Problem description
Each line of the data that includes the string "packages" is to be copied out.

Data section
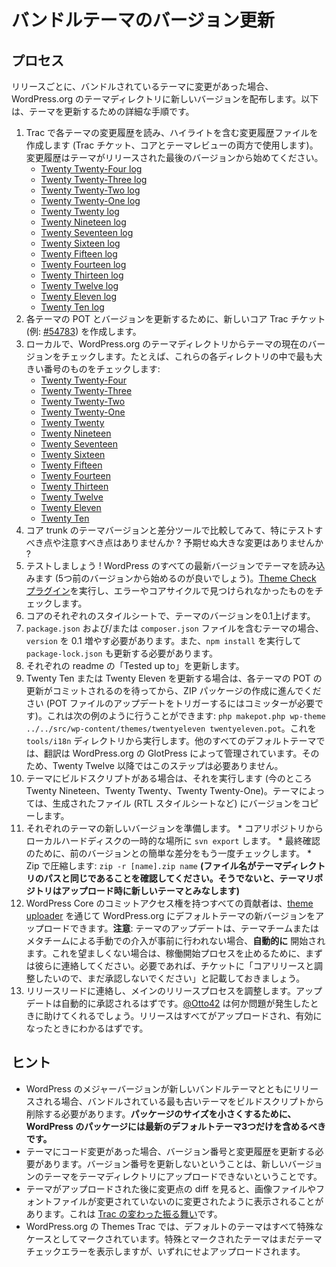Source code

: <!--
# Updating Bundled Theme Versions
-->

# バンドルテーマのバージョン更新

<!--
## The Process
-->

## プロセス

<!--
Every release, if there have been any changes in a bundled theme, we ship a new version to the WordPress.org theme directory. What follows are detailed steps to update the themes.
-->

リリースごとに、バンドルされているテーマに変更があった場合、WordPress.org のテーマディレクトリに新しいバージョンを配布します。以下は、テーマを更新するための詳細な手順です。

<!--
1.  Read each theme’s changelog in Trac, and create a changelog file with the highlights (used in Trac tickets, both core and theme review). The changelog should start at the last version of the theme released.
    *   [Twenty Twenty-Four log](https://core.trac.wordpress.org/log/trunk/src/wp-content/themes/twentytwentyfour/)
    *   [Twenty Twenty-Three log](https://core.trac.wordpress.org/log/trunk/src/wp-content/themes/twentytwentythree/)
    *   [Twenty Twenty-Two log](https://core.trac.wordpress.org/log/trunk/src/wp-content/themes/twentytwentytwo/)
    *   [Twenty Twenty-One log](https://core.trac.wordpress.org/log/trunk/src/wp-content/themes/twentytwentyone/)
    *   [Twenty Twenty log](https://core.trac.wordpress.org/log/trunk/src/wp-content/themes/twentytwenty/)
    *   [Twenty Nineteen log](https://core.trac.wordpress.org/log/trunk/src/wp-content/themes/twentynineteen/)
    *   [Twenty Seventeen log](https://core.trac.wordpress.org/log/trunk/src/wp-content/themes/twentyseventeen/)
    *   [Twenty Sixteen log](https://core.trac.wordpress.org/log/trunk/src/wp-content/themes/twentysixteen/)
    *   [Twenty Fifteen log](https://core.trac.wordpress.org/log/trunk/src/wp-content/themes/twentyfifteen/)
    *   [Twenty Fourteen log](https://core.trac.wordpress.org/log/trunk/src/wp-content/themes/twentyfourteen/)
    *   [Twenty Thirteen log](https://core.trac.wordpress.org/log/trunk/src/wp-content/themes/twentythirteen/)
    *   [Twenty Twelve log](https://core.trac.wordpress.org/log/trunk/src/wp-content/themes/twentytwelve/)
    *   [Twenty Eleven log](https://core.trac.wordpress.org/log/trunk/src/wp-content/themes/twentyeleven/)
    *   [Twenty Ten log](https://core.trac.wordpress.org/log/trunk/src/wp-content/themes/twentyten/)
2.  Create a new core Trac ticket (like [#54783](https://core.trac.wordpress.org/ticket/54783)) to bump the POT and versions for each theme.
3.  Locally, check out the current version of the theme from the WordPress.org theme directory, e.g., the largest number in each of these directories:
    *   [Twenty Twenty-Four](https://themes.svn.wordpress.org/twentytwentyfour/)
    *   [Twenty Twenty-Three](https://themes.svn.wordpress.org/twentytwentythree/)
    *   [Twenty Twenty-Two](https://themes.svn.wordpress.org/twentytwentytwo/)
    *   [Twenty Twenty-One](https://themes.svn.wordpress.org/twentytwentyone/)
    *   [Twenty Twenty](https://themes.svn.wordpress.org/twentytwenty/)
    *   [Twenty Nineteen](https://themes.svn.wordpress.org/twentynineteen/)
    *   [Twenty Seventeen](https://themes.svn.wordpress.org/twentyseventeen/)
    *   [Twenty Sixteen](https://themes.svn.wordpress.org/twentysixteen/)
    *   [Twenty Fifteen](https://themes.svn.wordpress.org/twentyfifteen/)
    *   [Twenty Fourteen](https://themes.svn.wordpress.org/twentyfourteen/)
    *   [Twenty Thirteen](https://themes.svn.wordpress.org/twentythirteen/)
    *   [Twenty Twelve](https://themes.svn.wordpress.org/twentytwelve/)
    *   [Twenty Eleven](https://themes.svn.wordpress.org/twentyeleven/)
    *   [Twenty Ten](https://themes.svn.wordpress.org/twentyten/)
4.  Compare with a diff tool to the theme versions in core trunk, is there anything to test or note specifically? Any big unexpected changes?
5.  Test! Load the themes on all recent versions of WordPress (five back is a good place to start). Run the [Theme Check plugin](https://wordpress.org/plugins/theme-check/), and check for any errors or things we didn’t catch in the core cycle.
6.  Bump the theme versions by 0.1 in core, in each stylesheet.
7.  For themes with a `package.json` and/or `composer.json` file, the `version` should be bumped by 0.1. The `package-lock.json` must also be updated by running `npm install`.
8.  Update “Tested up to” in each readme.
9.  If you’re updating Twenty Ten or Twenty Eleven, wait for the POT update for each theme to be committed, then proceed to make the ZIP packages (a committer is needed to trigger the POT files update). This can be done like this example `php makepot.php wp-theme ../../src/wp-content/themes/twentyeleven twentyeleven.pot`. Run that from the `tools/i18n` directory. For all other default themes, translations are managed by WordPress.org GlotPress, outside of the theme. So this step isn’t necessary for Twenty Twelve and later.
10.  Run the theme build script when one is present (currently Twenty Nineteen, Twenty Twenty, and Twenty Twenty-One). Some themes copy the version into generated files (RTL stylesheets, etc.).
11.  Prepare the new version of each theme.
    *   `svn export` from core repository to a temporary location on your local hard drive.
    *   Do another quick diff with the previous version for a final sanity check.
    *   Zip it: `zip -r [name].zip name` **(Be sure the file name is the same as the theme directory path, otherwise the theme repository will consider the theme new on upload.)**
12.  All contributors with WordPress Core commit access are able to upload new versions of the default themes to WordPress.org through the [theme uploader](https://wordpress.org/themes/getting-started/). **Note**: theme updates will go live *automatically* if manual intervention is not taken beforehand by the theme or meta team. If this is not desired, contact them first to prevent the go-live process. If needed: note in the ticket, “Do not approve yet, please. We’d like to coordinate with the core release*.”*
13.  Ping the release lead to coordinate with the main release process. The updates should be approved automatically. [@Otto42](https://profiles.wordpress.org/Otto42/) can help if anything goes wrong, and the release should know when everything is uploaded and live.
-->

1.  Trac で各テーマの変更履歴を読み、ハイライトを含む変更履歴ファイルを作成します (Trac チケット、コアとテーマレビューの両方で使用します)。変更履歴はテーマがリリースされた最後のバージョンから始めてください。
    *   [Twenty Twenty-Four log](https://core.trac.wordpress.org/log/trunk/src/wp-content/themes/twentytwentyfour/)
    *   [Twenty Twenty-Three log](https://core.trac.wordpress.org/log/trunk/src/wp-content/themes/twentytwentythree/)
    *   [Twenty Twenty-Two log](https://core.trac.wordpress.org/log/trunk/src/wp-content/themes/twentytwentytwo/)
    *   [Twenty Twenty-One log](https://core.trac.wordpress.org/log/trunk/src/wp-content/themes/twentytwentyone/)
    *   [Twenty Twenty log](https://core.trac.wordpress.org/log/trunk/src/wp-content/themes/twentytwenty/)
    *   [Twenty Nineteen log](https://core.trac.wordpress.org/log/trunk/src/wp-content/themes/twentynineteen/)
    *   [Twenty Seventeen log](https://core.trac.wordpress.org/log/trunk/src/wp-content/themes/twentyseventeen/)
    *   [Twenty Sixteen log](https://core.trac.wordpress.org/log/trunk/src/wp-content/themes/twentysixteen/)
    *   [Twenty Fifteen log](https://core.trac.wordpress.org/log/trunk/src/wp-content/themes/twentyfifteen/)
    *   [Twenty Fourteen log](https://core.trac.wordpress.org/log/trunk/src/wp-content/themes/twentyfourteen/)
    *   [Twenty Thirteen log](https://core.trac.wordpress.org/log/trunk/src/wp-content/themes/twentythirteen/)
    *   [Twenty Twelve log](https://core.trac.wordpress.org/log/trunk/src/wp-content/themes/twentytwelve/)
    *   [Twenty Eleven log](https://core.trac.wordpress.org/log/trunk/src/wp-content/themes/twentyeleven/)
    *   [Twenty Ten log](https://core.trac.wordpress.org/log/trunk/src/wp-content/themes/twentyten/)
2.  各テーマの POT とバージョンを更新するために、新しいコア Trac チケット (例: [#54783](https://core.trac.wordpress.org/ticket/54783)) を作成します。
3.  ローカルで、WordPress.org のテーマディレクトリからテーマの現在のバージョンをチェックします。たとえば、これらの各ディレクトリの中で最も大きい番号のものをチェックします:
    *   [Twenty Twenty-Four](https://themes.svn.wordpress.org/twentytwentyfour/)
    *   [Twenty Twenty-Three](https://themes.svn.wordpress.org/twentytwentythree/)
    *   [Twenty Twenty-Two](https://themes.svn.wordpress.org/twentytwentytwo/)
    *   [Twenty Twenty-One](https://themes.svn.wordpress.org/twentytwentyone/)
    *   [Twenty Twenty](https://themes.svn.wordpress.org/twentytwenty/)
    *   [Twenty Nineteen](https://themes.svn.wordpress.org/twentynineteen/)
    *   [Twenty Seventeen](https://themes.svn.wordpress.org/twentyseventeen/)
    *   [Twenty Sixteen](https://themes.svn.wordpress.org/twentysixteen/)
    *   [Twenty Fifteen](https://themes.svn.wordpress.org/twentyfifteen/)
    *   [Twenty Fourteen](https://themes.svn.wordpress.org/twentyfourteen/)
    *   [Twenty Thirteen](https://themes.svn.wordpress.org/twentythirteen/)
    *   [Twenty Twelve](https://themes.svn.wordpress.org/twentytwelve/)
    *   [Twenty Eleven](https://themes.svn.wordpress.org/twentyeleven/)
    *   [Twenty Ten](https://themes.svn.wordpress.org/twentyten/)
4.  コア trunk のテーマバージョンと差分ツールで比較してみて、特にテストすべき点や注意すべき点はありませんか ? 予期せぬ大きな変更はありませんか ?
5.  テストしましょう ! WordPress のすべての最新バージョンでテーマを読み込みます (5つ前のバージョンから始めるのが良いでしょう)。[Theme Check プラグイン](https://wordpress.org/plugins/theme-check/)を実行し、エラーやコアサイクルで見つけられなかったものをチェックします。
6.  コアのそれぞれのスタイルシートで、テーマのバージョンを0.1上げます。
7.  `package.json` および/または `composer.json` ファイルを含むテーマの場合、`version` を 0.1 増やす必要があります。また、`npm install` を実行して `package-lock.json` も更新する必要があります。
8.  それぞれの readme の「Tested up to」を更新します。
9.  Twenty Ten または Twenty Eleven を更新する場合は、各テーマの POT の更新がコミットされるのを待ってから、ZIP パッケージの作成に進んでください (POT ファイルのアップデートをトリガーするにはコミッターが必要です)。これは次の例のように行うことができます: `php makepot.php wp-theme ../../src/wp-content/themes/twentyeleven twentyeleven.pot`。これを `tools/i18n` ディレクトリから実行します。他のすべてのデフォルトテーマでは、翻訳は WordPress.org の GlotPress によって管理されています。そのため、Twenty Twelve 以降ではこのステップは必要ありません。
10.  テーマにビルドスクリプトがある場合は、それを実行します (今のところ Twenty Nineteen、Twenty Twenty、Twenty Twenty-One)。テーマによっては、生成されたファイル (RTL スタイルシートなど) にバージョンをコピーします。
11.  それぞれのテーマの新しいバージョンを準備します。
    *   コアリポジトリからローカルハードディスクの一時的な場所に `svn export` します。
    *   最終確認のために、前のバージョンとの簡単な差分をもう一度チェックします。
    *   Zip で圧縮します: `zip -r [name].zip name` **(ファイル名がテーマディレクトリのパスと同じであることを確認してください。そうでないと、テーマリポジトリはアップロード時に新しいテーマとみなします)**
12.  WordPress Core のコミットアクセス権を持つすべての貢献者は、[theme uploader](https://wordpress.org/themes/getting-started/) を通じて WordPress.org にデフォルトテーマの新バージョンをアップロードできます。**注意**: テーマのアップデートは、テーマチームまたはメタチームによる手動での介入が事前に行われない場合、**自動的に** 開始されます。これを望ましくない場合は、稼働開始プロセスを止めるために、まずは彼らに連絡してください。必要であれば、チケットに「コアリリースと調整したいので、まだ承認しないでください」と記載しておきましょう。
13.  リリースリードに連絡し、メインのリリースプロセスを調整します。アップデートは自動的に承認されるはずです。[@Otto42](https://profiles.wordpress.org/Otto42/) は何か問題が発生したときに助けてくれるでしょう。リリースはすべてがアップロードされ、有効になったときにわかるはずです。

<!--
## Tips
-->

## ヒント

<!--
*   If a major version of WordPress is also being released with a new bundled theme, the oldest theme being bundled needs to be removed from the build script. **To keep packages sizes down, only the 3 most recent default themes should be included in WordPress packages.**
*   If a theme has any code changes, that means it should get a version number bump and changelog update. Not updating the version number means a new version of the theme can’t be uploaded to the theme directory.
*   Sometimes when looking at the diff of changes after a theme is uploaded, you may notice image or font files showing up as changed when they haven’t been changed. This is a [Trac oddity](https://wordpress.slack.com/archives/core-themes/p1471287983000406).
*   All default themes are marked as special cases on WordPress.org Themes Trac. Themes marked as special still show the theme check errors, but they upload anyway.
-->

*   WordPress のメジャーバージョンが新しいバンドルテーマとともにリリースされる場合、バンドルされている最も古いテーマをビルドスクリプトから削除する必要があります。**パッケージのサイズを小さくするために、WordPress のパッケージには最新のデフォルトテーマ3つだけを含めるべきです。**
*   テーマにコード変更があった場合、バージョン番号と変更履歴を更新する必要があります。バージョン番号を更新しないということは、新しいバージョンのテーマをテーマディレクトリにアップロードできないということです。
*   テーマがアップロードされた後に変更点の diff を見ると、画像ファイルやフォントファイルが変更されていないのに変更されたように表示されることがあります。これは [Trac の変わった振る舞い](https://wordpress.slack.com/archives/core-themes/p1471287983000406)です。
*   WordPress.org の Themes Trac では、デフォルトのテーマはすべて特殊なケースとしてマークされています。特殊とマークされたテーマはまだテーマチェックエラーを表示しますが、いずれにせよアップロードされます。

Solution to this exercise
9.  If you’re updating Twenty Ten or Twenty Eleven, wait for the POT update for each theme to be committed, then proceed to make the ZIP packages (a committer is needed to trigger the POT files update). This can be done like this example `php makepot.php wp-theme ../../src/wp-content/themes/twentyeleven twentyeleven.pot`. Run that from the `tools/i18n` directory. For all other default themes, translations are managed by WordPress.org GlotPress, outside of the theme. So this step isn’t necessary for Twenty Twelve and later.
*   If a major version of WordPress is also being released with a new bundled theme, the oldest theme being bundled needs to be removed from the build script. **To keep packages sizes down, only the 3 most recent default themes should be included in WordPress packages.**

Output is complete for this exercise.